◆ **What you have to do**: From the records that follow, copy every line in which "structures" appears.

Records contained in a dataset

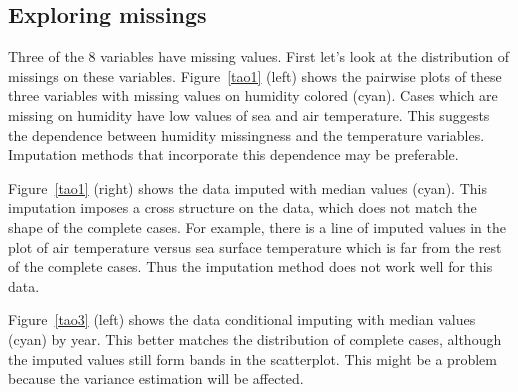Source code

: \documentclass[article]{jss}
\begin{document}
\subsection{Exploring missings}

Three of the 8 variables have missing values. First let's look at the distribution of missings on these variables. Figure~\ref{tao1} (left) shows the pairwise plots of these three variables with missing values on humidity colored (cyan). Cases which are missing on humidity have low values of sea and air temperature. This suggests the dependence between humidity missingness and the temperature variables. Imputation methods that incorporate this dependence may be preferable.

Figure~\ref{tao1} (right) shows the data imputed with median values (cyan). This imputation imposes a cross structure on the data, which does not match the shape of the complete cases. For example, there is a line of imputed values in the plot of air temperature versus sea surface temperature which is far from the rest of the complete cases. Thus the imputation method does not work well for this data.

Figure~\ref{tao3} (left) shows the data conditional imputing with median values (cyan) by year. This better matches the distribution of complete cases, although the imputed values still form bands in the scatterplot. This might be a problem because the variance estimation will be affected. 
\end{document}
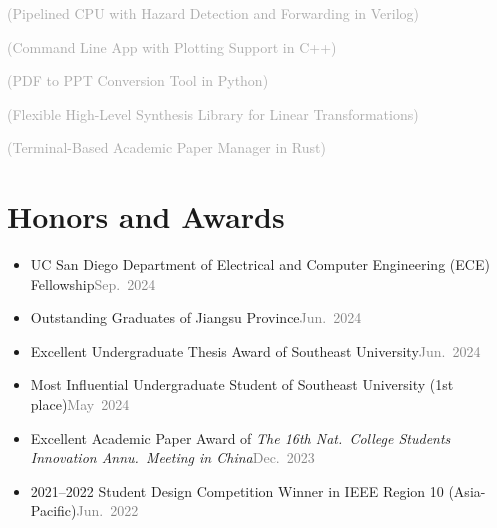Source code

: \documentclass{color-cv}
\begin{document}
\begin{enumerate}[label = \textcolor{\ThemeColor}{\textbf{\arabic*}.}, ref=\textcolor{\ThemeColor}{[P\arabic*]}]
  \item \label{P:arm_lite}
     \textcolor{darkgray}{(Pipelined CPU with Hazard Detection and Forwarding in Verilog)}
  \item \label{P:water_filling}
     \textcolor{darkgray}{(Command Line App with Plotting Support in C++)}
  \item \label{P:pdf2ppt}
     \textcolor{darkgray}{(PDF to PPT Conversion Tool in Python)}
  \item \label{P:flames}
     \textcolor{darkgray}{(Flexible High-Level Synthesis Library for Linear Transformations)}
  \item \label{P:termipaper}
     \textcolor{darkgray}{(Terminal-Based Academic Paper Manager in Rust)}
\end{enumerate}

\section{Honors and Awards}
\begin{itemize}
  \item UC San Diego Department of Electrical and Computer Engineering (ECE) Fellowship\hfill\textcolor{gray}{Sep.~2024}
  \item Outstanding Graduates of Jiangsu Province\hfill\textcolor{gray}{Jun.~2024}
  \item Excellent Undergraduate Thesis Award of Southeast University\hfill\textcolor{gray}{Jun.~2024}
  \item Most Influential Undergraduate Student of Southeast University (1st place)\hfill\textcolor{gray}{May~2024}
  \item Excellent Academic Paper Award of \textit{The 16th Nat.\ College Students Innovation Annu.\ Meeting in China}\hfill\textcolor{gray}{Dec.~2023} %
  \item 2021--2022 Student Design Competition Winner in IEEE Region 10 (Asia-Pacific)\hfill\textcolor{gray}{Jun.~2022}
\end{itemize}
\end{document}

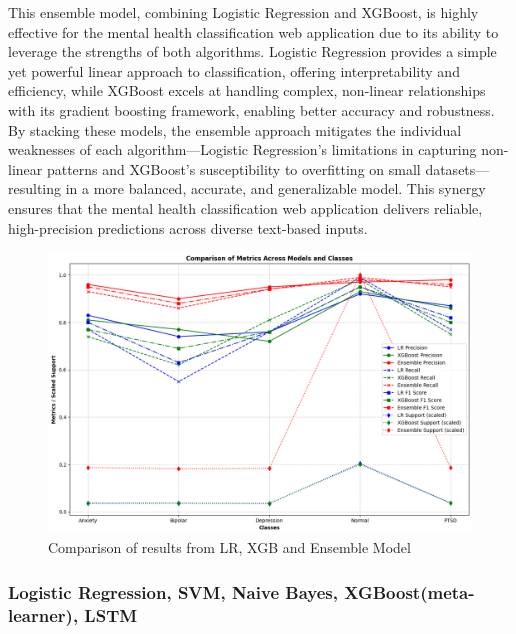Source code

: \vspace{1em}

\noindent
This ensemble model, combining Logistic Regression and XGBoost, is highly effective for the mental health classification web application due to its ability to leverage the strengths of both algorithms. Logistic Regression provides a simple yet powerful linear approach to classification, offering interpretability and efficiency, while XGBoost excels at handling complex, non-linear relationships with its gradient boosting framework, enabling better accuracy and robustness. By stacking these models, the ensemble approach mitigates the individual weaknesses of each algorithm—Logistic Regression's limitations in capturing non-linear patterns and XGBoost's susceptibility to overfitting on small datasets—resulting in a more balanced, accurate, and generalizable model. This synergy ensures that the mental health classification web application delivers reliable, high-precision predictions across diverse text-based inputs.

\begin{figure}[h!]  
    \centering
    \includegraphics[width=1.0\textwidth]{Images/EM RESULT.png}  
    \caption{Comparison of results from LR, XGB and Ensemble Model}
    \label{dfdl1244883}  %
\end{figure}

\subsubsection{Logistic Regression, SVM, Naive Bayes, XGBoost(meta-learner), LSTM}

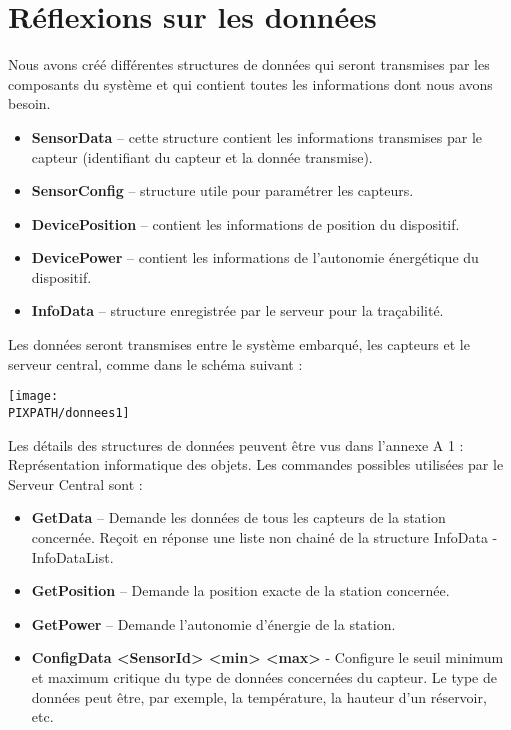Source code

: \section{Réflexions sur les données}

Nous avons créé différentes structures de données qui seront transmises par les 
composants du système et qui contient toutes les informations dont nous avons 
besoin. \\

\begin{itemize}
\item \textbf{SensorData} – cette structure contient les informations transmises par le capteur (identifiant du capteur et la donnée transmise).
\item \textbf{SensorConfig} –  structure utile pour paramétrer les capteurs.
\item \textbf{DevicePosition} – contient les informations de position du dispositif.
\item \textbf{DevicePower} – contient les informations de l’autonomie énergétique du dispositif.
\item \textbf{InfoData} – structure enregistrée par le serveur pour la traçabilité.
\end{itemize}

Les données seront transmises entre le système embarqué, les capteurs et le serveur central, comme dans le schéma suivant : \\

    \begin{center}
    \texttt{[image: \\PIXPATH/donnees1]}
    \end{center}

Les détails des structures de données peuvent être vus dans l’annexe A 1 : Représentation informatique des objets.
Les commandes possibles utilisées par le Serveur Central sont : \\

\begin{itemize}
\item \textbf{GetData} – Demande les données de tous les capteurs de la station concernée. Reçoit en réponse une liste non chainé de la structure InfoData  - InfoDataList.
\item \textbf{GetPosition} – Demande la position exacte de la station concernée.
\item \textbf{GetPower} – Demande l’autonomie d'énergie de la station.
\item \textbf{ConfigData <SensorId> <min> <max>} - Configure le seuil minimum et maximum critique du type de données concernées du capteur. Le type de données peut être, par exemple,  la température, la hauteur d’un réservoir, etc.
\end{itemize}

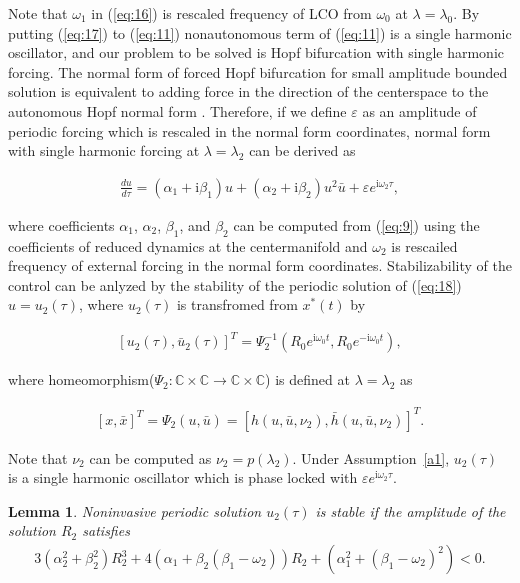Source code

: \documentclass[openacc]{rsproca_new}%
\def\complex{\mathbb{C}}
\def\epsilon{\varepsilon}
\newcommand{\Eref}[1]{(\ref{#1})}
\newcommand{\asref}[1]{Assumption~\ref{#1}}
\newtheorem{lemma}{\bf Lemma}[section]
\begin{document}
\noindent Note that $\omega_1$ in \Eref{eq:16} is rescaled frequency of LCO from $\omega_0$ at $\lambda=\lambda_0$. By putting \Eref{eq:17} to \Eref{eq:11} nonautonomous term of \Eref{eq:11} is a single harmonic oscillator, and our problem to be solved is Hopf bifurcation with single harmonic forcing. The normal form of forced Hopf bifurcation for small amplitude bounded solution is equivalent to adding force in the direction of the centerspace to the autonomous Hopf normal form \cite{golubitsky2012feed,elphick1987normal}. Therefore, if we define $\epsilon$ as an amplitude of periodic forcing which is rescaled in the normal form coordinates, normal form with single harmonic forcing at $\lambda=\lambda_2$ can be derived as

\begin{align}\label{eq:18}
  \frac{du}{d\tau}=(\alpha_1+\textrm{i}\beta_1)u+(\alpha_2+\textrm{i}\beta_2)u^2\bar u+\epsilon e^{\textrm{i}\omega_2\tau},
\end{align}

\noindent where coefficients $\alpha_1$, $\alpha_2$, $\beta_1$, and $\beta_2$ can be computed from \Eref{eq:9} using the coefficients of reduced dynamics at the centermanifold and $\omega_2$ is rescailed frequency of external forcing in the normal form coordinates. Stabilizability of the control can be anlyzed by the stability of the periodic solution of \Eref{eq:18} $u=u_2(\tau)$, where $u_2(\tau)$ is transfromed from $x^*(t)$ by


\begin{align}\label{eq:19}
[u_2(\tau),\bar u_2(\tau)]^T = \Psi_2^{-1}(R_0e^{\textrm{i}\omega_0 t},R_0e^{-\textrm{i}\omega_0 t}),
\end{align}

\noindent where homeomorphism($\Psi_2:\complex\times\complex\rightarrow\complex\times\complex$) is defined at $\lambda=\lambda_2$ as

\begin{align}\label{eq:hm}
[x,\bar x]^T=\Psi_2(u,\bar u)=[h(u,\bar u,\nu_2),\bar h(u,\bar u,\nu_2)]^T.
\end{align}

\noindent Note that $\nu_2$ can be computed as $\nu_2=p(\lambda_2)$. Under \asref{a1}, $u_2(\tau)$ is a single harmonic oscillator which is phase locked with $\epsilon e^{\textrm{i}\omega_2\tau}$.

\begin{lemma}\label{t1}
Noninvasive periodic solution $u_2(\tau)$ is stable if the amplitude of the solution $R_2$ satisfies
\begin{align}\label{eq:20}
3(\alpha_2^2+\beta_2^2)R_2^3+4(\alpha_1+\beta_2(\beta_1-\omega_2))R_2+(\alpha_1^2+(\beta_1-\omega_2)^2)<0.
\end{align}
\end{lemma}
\end{document}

◆ **Task solution**:
Nous avons créé différentes structures de données qui seront transmises par les 
Les détails des structures de données peuvent être vus dans l’annexe A 1 : Représentation informatique des objets.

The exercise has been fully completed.